**Your goal**.
From the records below, copy the lines that include "Bierkeller".

**Records for processing**.
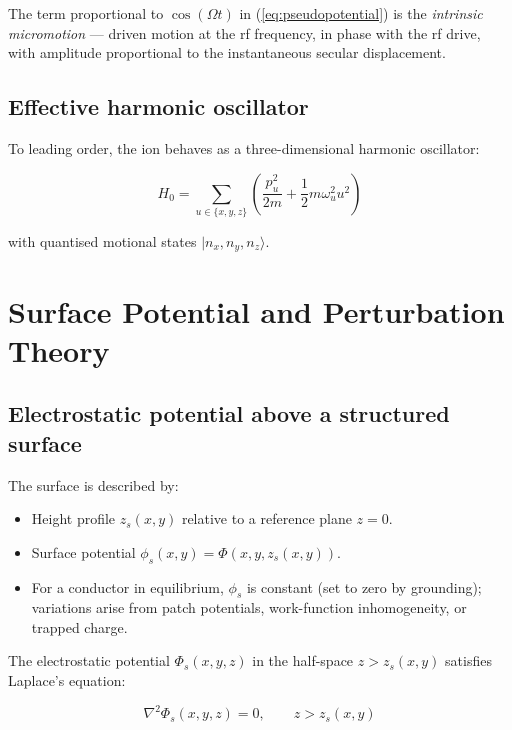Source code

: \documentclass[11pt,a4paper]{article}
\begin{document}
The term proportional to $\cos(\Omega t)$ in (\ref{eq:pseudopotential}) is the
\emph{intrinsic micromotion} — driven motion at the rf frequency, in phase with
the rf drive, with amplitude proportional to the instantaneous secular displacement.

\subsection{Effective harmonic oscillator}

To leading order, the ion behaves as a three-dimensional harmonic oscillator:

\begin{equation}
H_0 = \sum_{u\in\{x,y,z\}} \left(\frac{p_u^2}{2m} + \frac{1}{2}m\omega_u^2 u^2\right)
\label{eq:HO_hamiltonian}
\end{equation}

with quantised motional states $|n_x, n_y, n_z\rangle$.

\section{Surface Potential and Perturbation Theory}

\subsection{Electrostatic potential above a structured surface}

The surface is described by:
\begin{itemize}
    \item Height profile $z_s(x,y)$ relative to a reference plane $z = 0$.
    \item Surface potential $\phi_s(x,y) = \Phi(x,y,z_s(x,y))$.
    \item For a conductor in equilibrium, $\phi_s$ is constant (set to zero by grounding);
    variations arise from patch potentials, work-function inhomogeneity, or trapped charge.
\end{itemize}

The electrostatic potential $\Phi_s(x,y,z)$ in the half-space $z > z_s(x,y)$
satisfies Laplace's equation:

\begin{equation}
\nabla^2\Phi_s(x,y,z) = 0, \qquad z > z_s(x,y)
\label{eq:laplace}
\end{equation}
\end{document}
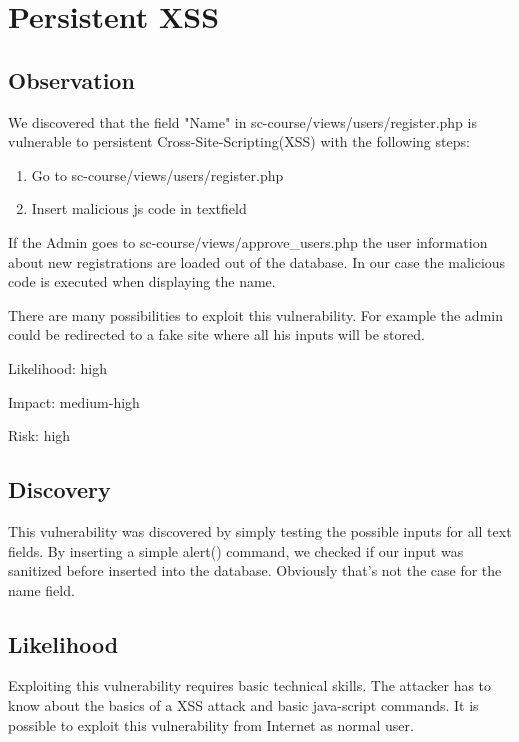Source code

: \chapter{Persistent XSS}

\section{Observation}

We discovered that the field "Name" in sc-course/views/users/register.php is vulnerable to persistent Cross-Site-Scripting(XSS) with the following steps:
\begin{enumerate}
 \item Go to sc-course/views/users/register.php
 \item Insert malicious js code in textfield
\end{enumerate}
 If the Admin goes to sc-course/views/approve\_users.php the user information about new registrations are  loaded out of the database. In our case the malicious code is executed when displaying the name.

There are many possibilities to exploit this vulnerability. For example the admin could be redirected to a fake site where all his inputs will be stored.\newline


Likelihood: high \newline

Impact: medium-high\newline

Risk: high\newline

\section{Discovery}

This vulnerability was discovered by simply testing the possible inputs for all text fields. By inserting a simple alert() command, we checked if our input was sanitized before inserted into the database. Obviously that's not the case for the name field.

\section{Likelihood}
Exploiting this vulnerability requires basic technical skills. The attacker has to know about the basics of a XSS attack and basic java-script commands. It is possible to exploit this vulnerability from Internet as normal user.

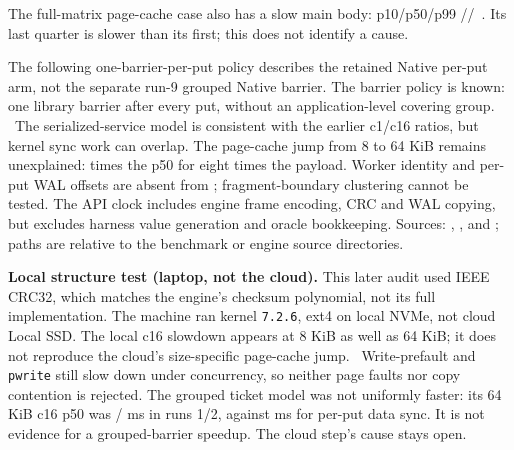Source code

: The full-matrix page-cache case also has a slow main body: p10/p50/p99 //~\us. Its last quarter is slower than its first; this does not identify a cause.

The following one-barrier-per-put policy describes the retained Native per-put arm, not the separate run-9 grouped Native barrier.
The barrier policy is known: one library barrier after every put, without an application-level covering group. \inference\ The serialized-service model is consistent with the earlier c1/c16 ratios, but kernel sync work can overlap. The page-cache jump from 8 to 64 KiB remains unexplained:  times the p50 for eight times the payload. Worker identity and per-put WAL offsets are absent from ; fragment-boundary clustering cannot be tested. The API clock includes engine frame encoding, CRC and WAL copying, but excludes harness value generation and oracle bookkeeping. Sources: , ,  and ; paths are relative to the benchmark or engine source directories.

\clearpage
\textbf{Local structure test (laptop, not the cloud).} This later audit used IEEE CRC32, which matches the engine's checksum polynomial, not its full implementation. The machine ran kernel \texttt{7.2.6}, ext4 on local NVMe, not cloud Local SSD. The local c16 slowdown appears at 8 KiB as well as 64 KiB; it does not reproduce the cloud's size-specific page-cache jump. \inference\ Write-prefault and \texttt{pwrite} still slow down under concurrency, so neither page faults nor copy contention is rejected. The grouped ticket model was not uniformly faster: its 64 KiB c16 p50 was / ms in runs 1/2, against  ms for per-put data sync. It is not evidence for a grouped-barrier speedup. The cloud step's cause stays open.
...
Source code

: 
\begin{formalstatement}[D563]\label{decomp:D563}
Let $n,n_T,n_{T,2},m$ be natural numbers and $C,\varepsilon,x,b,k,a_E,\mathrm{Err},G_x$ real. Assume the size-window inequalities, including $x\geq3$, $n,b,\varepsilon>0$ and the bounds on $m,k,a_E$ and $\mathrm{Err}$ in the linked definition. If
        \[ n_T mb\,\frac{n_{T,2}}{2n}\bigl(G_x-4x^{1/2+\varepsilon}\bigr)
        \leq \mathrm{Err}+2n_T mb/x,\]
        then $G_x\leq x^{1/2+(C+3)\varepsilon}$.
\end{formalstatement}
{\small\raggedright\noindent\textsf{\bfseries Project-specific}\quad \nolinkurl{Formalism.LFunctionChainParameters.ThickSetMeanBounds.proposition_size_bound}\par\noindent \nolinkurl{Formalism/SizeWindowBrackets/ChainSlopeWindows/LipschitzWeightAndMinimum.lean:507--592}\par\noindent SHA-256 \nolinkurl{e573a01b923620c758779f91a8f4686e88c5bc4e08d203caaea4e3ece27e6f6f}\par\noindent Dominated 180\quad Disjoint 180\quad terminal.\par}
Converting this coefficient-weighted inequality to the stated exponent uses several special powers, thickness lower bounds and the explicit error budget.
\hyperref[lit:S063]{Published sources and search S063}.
* * *
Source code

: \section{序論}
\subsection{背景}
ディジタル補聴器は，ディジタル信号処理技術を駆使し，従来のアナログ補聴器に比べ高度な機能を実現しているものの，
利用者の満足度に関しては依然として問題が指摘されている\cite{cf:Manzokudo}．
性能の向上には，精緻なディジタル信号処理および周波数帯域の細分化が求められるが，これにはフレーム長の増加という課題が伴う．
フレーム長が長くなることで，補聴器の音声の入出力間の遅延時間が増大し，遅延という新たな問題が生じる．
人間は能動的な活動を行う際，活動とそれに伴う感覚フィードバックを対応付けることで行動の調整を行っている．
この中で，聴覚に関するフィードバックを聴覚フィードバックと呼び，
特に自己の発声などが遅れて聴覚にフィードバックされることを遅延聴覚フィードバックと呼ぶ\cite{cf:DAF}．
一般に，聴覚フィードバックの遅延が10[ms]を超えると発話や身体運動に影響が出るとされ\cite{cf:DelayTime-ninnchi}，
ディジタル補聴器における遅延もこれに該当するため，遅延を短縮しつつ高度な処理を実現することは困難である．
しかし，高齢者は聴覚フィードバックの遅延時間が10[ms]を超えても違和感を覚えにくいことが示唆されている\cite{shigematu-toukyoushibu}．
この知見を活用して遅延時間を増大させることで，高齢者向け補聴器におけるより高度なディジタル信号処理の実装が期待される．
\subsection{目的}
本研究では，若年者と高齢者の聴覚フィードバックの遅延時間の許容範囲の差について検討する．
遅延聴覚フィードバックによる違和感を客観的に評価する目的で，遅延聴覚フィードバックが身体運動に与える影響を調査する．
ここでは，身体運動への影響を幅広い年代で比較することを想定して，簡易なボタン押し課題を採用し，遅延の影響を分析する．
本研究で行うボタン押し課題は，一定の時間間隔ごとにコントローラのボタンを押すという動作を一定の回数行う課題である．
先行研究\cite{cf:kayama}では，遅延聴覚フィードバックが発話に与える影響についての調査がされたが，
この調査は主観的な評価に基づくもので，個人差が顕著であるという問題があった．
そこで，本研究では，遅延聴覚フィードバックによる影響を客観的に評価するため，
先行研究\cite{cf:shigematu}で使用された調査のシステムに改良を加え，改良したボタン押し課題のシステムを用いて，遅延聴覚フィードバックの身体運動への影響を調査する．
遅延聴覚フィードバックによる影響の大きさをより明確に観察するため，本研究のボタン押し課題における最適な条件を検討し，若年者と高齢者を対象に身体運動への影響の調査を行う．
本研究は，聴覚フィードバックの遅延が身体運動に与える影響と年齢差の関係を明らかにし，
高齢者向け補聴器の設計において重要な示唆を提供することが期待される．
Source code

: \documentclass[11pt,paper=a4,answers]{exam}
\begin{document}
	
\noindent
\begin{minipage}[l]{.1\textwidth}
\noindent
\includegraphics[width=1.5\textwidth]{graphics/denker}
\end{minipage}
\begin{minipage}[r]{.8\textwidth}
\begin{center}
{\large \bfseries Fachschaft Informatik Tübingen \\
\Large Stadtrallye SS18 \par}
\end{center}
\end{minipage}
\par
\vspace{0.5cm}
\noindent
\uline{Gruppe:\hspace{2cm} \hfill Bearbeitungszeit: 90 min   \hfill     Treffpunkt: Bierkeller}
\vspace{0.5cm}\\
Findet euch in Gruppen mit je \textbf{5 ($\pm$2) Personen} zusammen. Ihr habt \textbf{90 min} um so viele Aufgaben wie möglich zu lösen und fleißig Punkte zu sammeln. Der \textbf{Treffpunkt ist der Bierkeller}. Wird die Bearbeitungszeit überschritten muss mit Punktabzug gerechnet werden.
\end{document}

**Solved problem**.
\uline{Gruppe:\hspace{2cm} \hfill Bearbeitungszeit: 90 min   \hfill     Treffpunkt: Bierkeller}
Findet euch in Gruppen mit je \textbf{5 ($\pm$2) Personen} zusammen. Ihr habt \textbf{90 min} um so viele Aufgaben wie möglich zu lösen und fleißig Punkte zu sammeln. Der \textbf{Treffpunkt ist der Bierkeller}. Wird die Bearbeitungszeit überschritten muss mit Punktabzug gerechnet werden.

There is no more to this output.